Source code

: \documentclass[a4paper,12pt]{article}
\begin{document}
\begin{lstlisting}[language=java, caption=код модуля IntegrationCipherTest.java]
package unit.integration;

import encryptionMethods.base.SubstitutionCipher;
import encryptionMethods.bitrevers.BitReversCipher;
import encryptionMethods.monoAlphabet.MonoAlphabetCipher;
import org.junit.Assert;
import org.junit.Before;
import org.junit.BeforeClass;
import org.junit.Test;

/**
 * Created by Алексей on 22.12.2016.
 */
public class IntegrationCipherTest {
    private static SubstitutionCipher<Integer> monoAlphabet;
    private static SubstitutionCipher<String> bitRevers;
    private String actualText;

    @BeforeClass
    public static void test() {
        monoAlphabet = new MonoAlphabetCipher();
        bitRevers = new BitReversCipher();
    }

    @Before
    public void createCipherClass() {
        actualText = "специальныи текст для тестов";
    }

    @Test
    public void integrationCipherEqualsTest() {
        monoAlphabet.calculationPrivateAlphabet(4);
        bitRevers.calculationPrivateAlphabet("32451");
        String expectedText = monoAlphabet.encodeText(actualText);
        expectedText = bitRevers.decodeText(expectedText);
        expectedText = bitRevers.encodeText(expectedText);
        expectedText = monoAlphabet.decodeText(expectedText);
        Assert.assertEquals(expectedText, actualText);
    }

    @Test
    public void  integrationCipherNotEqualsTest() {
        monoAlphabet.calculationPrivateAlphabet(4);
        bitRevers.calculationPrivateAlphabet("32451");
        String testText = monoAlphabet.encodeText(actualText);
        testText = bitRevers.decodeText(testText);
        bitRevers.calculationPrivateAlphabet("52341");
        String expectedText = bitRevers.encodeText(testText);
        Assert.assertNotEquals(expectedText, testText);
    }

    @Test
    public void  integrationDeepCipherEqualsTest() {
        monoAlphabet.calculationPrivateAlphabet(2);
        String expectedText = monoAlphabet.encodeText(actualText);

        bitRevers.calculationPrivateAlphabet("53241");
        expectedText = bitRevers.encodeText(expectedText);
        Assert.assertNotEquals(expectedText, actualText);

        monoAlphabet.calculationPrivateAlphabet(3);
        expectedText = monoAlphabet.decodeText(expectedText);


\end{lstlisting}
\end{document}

Task to carry out:
Search the data for "public". Copy each line that has it.

Problem solution:
public class IntegrationCipherTest {
    public static void test() {
    public void createCipherClass() {
    public void integrationCipherEqualsTest() {
    public void  integrationCipherNotEqualsTest() {
    public void  integrationDeepCipherEqualsTest() {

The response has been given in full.